School of Automation, Northwestern Polytechnical University, Xi'an, 710129, People's Republic of China.
The Affiliated Changzhou No.2 People's Hospital of Nanjing Medical University, Changzhou, 213003, People's Republic of China.
Phys Med Biol. 2022 Jan 28;67(3). doi: 10.1088/1361-6560/ac4123.
A multi-discriminator-based cycle generative adversarial network (MD-CycleGAN) model is proposed to synthesize higher-quality pseudo-CT from MRI images.MRI and CT images obtained at the simulation stage with cervical cancer were selected to train the model. The generator adopted DenseNet as the main architecture. The local and global discriminators based on a convolutional neural network jointly discriminated the authenticity of the input image data. In the testing phase, the model was verified by a fourfold cross-validation method. In the prediction stage, the data were selected to evaluate the accuracy of the pseudo-CT in anatomy and dosimetry, and they were compared with the pseudo-CT synthesized by GAN with the generator based on the architectures of ResNet, sUNet, and FCN.There are significant differences ( < 0.05) in the fourfold cross-validation results on the peak signal-to-noise ratio and structural similarity index metrics between the pseudo-CT obtained based on MD-CycleGAN and the ground truth CT (CT). The pseudo-CT synthesized by MD-CycleGAN had closer anatomical information to the CTwith a root mean square error of 47.83 ± 2.92 HU, a normalized mutual information value of 0.9014 ± 0.0212, and a mean absolute error value of 46.79 ± 2.76 HU. The differences in dose distribution between the pseudo-CT obtained by MD-CycleGAN and the CTwere minimal. The mean absolute dose errors of Dose, Dose, and Dosebased on the planning target volume were used to evaluate the dose uncertainty of the four pseudo-CT. The u-values of the Wilcoxon test were 55.407, 41.82, and 56.208, and the differences were statistically significant. The 2%/2 mm-based gamma pass rate (%) of the proposed method was 95.45 ± 1.91, and the comparison methods (ResNet_GAN, sUnet_GAN, and FCN_GAN) were 93.33 ± 1.20, 89.64 ± 1.63, and 87.31 ± 1.94, respectively.The pseudo-CT images obtained based on MD-CycleGAN have higher imaging quality and are closer to the CTin terms of anatomy and dosimetry than other GAN models.
提出了一种基于多鉴别器的循环生成对抗网络(MD-CycleGAN)模型,用于从 MRI 图像中合成更高质量的伪 CT。选择在宫颈癌模拟阶段获得的 MRI 和 CT 图像来训练该模型。生成器采用 DenseNet 作为主要架构。基于卷积神经网络的局部和全局鉴别器共同判别输入图像数据的真实性。在测试阶段,通过四折交叉验证方法验证模型。在预测阶段,选择数据评估伪 CT 在解剖学和剂量学方面的准确性,并将其与基于 ResNet、sUNet 和 FCN 架构的 GAN 生成的伪 CT 进行比较。在基于 MD-CycleGAN 的伪 CT 与真实 CT(CT)之间的峰值信噪比和结构相似性指数度量的四折交叉验证结果上存在显著差异(<0.05)。
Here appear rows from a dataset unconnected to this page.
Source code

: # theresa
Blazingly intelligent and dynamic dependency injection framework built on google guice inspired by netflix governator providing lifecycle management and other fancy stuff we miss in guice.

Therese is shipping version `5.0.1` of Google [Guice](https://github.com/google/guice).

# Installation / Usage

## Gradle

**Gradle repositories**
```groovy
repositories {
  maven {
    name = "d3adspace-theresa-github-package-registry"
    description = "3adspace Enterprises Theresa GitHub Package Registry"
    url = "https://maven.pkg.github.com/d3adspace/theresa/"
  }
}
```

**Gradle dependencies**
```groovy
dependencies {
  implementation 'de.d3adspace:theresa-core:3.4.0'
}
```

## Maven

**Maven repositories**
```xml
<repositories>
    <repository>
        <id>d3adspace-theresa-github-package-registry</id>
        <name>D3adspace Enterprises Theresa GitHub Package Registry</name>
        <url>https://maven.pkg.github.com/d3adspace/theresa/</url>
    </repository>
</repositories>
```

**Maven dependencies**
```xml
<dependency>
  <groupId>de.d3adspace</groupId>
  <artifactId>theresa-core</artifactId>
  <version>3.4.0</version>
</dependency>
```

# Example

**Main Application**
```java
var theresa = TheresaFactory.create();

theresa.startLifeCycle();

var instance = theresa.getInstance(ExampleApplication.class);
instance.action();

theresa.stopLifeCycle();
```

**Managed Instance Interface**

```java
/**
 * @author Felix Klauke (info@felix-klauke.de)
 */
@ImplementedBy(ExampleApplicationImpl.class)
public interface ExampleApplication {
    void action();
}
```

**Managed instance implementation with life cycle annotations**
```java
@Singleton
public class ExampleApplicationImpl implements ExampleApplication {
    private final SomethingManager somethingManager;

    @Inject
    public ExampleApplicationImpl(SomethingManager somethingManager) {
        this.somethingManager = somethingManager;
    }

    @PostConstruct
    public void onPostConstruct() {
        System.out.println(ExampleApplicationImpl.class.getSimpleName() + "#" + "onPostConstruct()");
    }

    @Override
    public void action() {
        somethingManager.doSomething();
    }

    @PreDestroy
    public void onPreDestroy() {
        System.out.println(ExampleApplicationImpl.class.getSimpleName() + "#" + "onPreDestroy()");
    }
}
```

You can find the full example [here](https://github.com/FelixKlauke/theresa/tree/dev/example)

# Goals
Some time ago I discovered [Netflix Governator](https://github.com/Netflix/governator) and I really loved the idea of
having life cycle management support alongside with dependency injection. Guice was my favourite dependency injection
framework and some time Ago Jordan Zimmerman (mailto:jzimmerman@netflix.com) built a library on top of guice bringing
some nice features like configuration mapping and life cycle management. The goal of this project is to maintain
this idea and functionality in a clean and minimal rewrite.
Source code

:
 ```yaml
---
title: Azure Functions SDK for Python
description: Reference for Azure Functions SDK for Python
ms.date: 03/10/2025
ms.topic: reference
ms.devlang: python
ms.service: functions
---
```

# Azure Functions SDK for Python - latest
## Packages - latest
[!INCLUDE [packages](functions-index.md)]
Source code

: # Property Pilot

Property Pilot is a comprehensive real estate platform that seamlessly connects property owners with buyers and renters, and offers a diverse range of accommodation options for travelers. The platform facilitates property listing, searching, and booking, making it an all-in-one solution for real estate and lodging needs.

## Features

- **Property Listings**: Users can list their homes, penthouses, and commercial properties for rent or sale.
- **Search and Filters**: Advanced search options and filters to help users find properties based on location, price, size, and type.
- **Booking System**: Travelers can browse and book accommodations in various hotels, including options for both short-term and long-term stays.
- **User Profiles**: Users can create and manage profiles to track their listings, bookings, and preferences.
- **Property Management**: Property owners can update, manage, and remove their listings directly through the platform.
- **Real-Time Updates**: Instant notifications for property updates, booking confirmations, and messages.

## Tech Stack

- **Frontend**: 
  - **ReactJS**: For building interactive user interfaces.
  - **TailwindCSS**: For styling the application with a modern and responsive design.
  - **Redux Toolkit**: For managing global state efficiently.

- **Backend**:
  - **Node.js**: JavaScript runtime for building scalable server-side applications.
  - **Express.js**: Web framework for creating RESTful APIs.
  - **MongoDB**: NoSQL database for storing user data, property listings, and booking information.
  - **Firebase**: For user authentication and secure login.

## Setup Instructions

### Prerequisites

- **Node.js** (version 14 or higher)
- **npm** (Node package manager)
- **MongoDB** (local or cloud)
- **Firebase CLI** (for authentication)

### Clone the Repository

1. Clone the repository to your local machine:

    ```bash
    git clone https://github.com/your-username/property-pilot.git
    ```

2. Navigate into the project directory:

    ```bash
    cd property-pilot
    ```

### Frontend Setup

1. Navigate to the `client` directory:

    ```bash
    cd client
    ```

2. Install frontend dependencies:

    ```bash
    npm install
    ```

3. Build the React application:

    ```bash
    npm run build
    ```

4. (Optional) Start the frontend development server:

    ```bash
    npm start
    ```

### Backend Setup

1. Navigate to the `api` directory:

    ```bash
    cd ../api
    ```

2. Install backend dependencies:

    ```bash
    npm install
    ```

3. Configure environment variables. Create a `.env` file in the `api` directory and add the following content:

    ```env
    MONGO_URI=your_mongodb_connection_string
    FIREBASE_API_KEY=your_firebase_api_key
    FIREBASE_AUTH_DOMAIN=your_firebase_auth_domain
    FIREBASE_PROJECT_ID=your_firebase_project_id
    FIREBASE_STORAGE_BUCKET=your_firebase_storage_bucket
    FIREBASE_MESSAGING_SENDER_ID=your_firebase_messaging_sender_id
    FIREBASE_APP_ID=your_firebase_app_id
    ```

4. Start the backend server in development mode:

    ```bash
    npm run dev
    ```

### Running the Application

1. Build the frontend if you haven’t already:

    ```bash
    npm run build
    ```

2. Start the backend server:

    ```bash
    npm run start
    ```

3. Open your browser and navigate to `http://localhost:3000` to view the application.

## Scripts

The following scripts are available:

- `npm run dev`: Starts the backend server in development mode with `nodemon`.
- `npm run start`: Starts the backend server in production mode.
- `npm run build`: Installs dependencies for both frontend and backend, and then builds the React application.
基于 MD-CycleGAN 合成的伪 CT 与 CT 具有更接近的解剖学信息,均方根误差为 47.83±2.92 HU,归一化互信息值为 0.9014±0.0212,平均绝对误差值为 46.79±2.76 HU。MD-CycleGAN 获得的伪 CT 与 CT 之间的剂量分布差异最小。基于计划靶区评估四种伪 CT 的剂量不确定性,使用剂量、剂量和剂量的平均绝对剂量误差值。Wilcoxon 检验的 u 值分别为 55.407、41.82 和 56.208,差异具有统计学意义。该方法的 2%/2mm 基于伽马通过率(%)为 95.45±1.91,比较方法(ResNet_GAN、sUnet_GAN 和 FCN_GAN)分别为 93.33±1.20、89.64±1.63 和 87.31±1.94。基于 MD-CycleGAN 的伪 CT 图像具有更高的成像质量,在解剖学和剂量学方面与其他 GAN 模型相比更接近 CT。